**What to produce:** From the entries that follow, gather each line holding the word "caption".
==== Extracted material
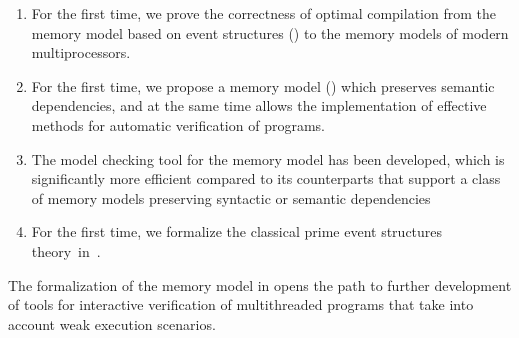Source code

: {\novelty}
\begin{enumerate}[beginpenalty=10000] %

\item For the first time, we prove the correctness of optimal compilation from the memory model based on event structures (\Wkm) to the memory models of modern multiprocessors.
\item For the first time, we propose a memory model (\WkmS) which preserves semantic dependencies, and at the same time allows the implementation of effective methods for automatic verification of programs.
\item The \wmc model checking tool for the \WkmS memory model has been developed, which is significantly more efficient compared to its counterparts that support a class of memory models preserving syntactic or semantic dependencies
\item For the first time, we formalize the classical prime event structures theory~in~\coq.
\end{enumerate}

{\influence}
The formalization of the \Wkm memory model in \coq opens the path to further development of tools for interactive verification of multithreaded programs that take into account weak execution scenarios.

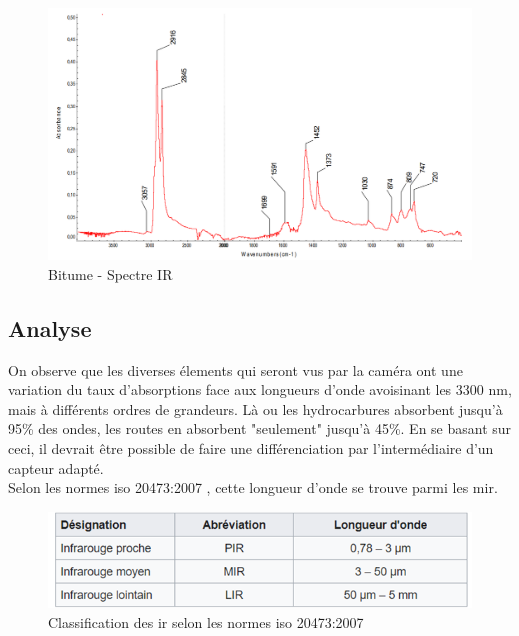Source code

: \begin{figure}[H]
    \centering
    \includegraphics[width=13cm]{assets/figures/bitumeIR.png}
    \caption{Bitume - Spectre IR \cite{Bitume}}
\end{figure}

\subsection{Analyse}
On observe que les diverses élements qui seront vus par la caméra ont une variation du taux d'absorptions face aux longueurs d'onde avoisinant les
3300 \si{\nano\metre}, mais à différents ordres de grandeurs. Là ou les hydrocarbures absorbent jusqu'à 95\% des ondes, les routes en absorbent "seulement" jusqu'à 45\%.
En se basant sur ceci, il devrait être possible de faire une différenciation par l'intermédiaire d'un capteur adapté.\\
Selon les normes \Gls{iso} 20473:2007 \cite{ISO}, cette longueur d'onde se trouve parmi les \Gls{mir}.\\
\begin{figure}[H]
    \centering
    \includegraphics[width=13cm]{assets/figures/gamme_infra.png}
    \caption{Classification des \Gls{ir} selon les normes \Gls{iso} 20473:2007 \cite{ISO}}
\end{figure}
========
**Task result:**
    \caption{Bitume - Spectre IR \cite{Bitume}}
    \caption{Classification des \Gls{ir} selon les normes \Gls{iso} 20473:2007 \cite{ISO}}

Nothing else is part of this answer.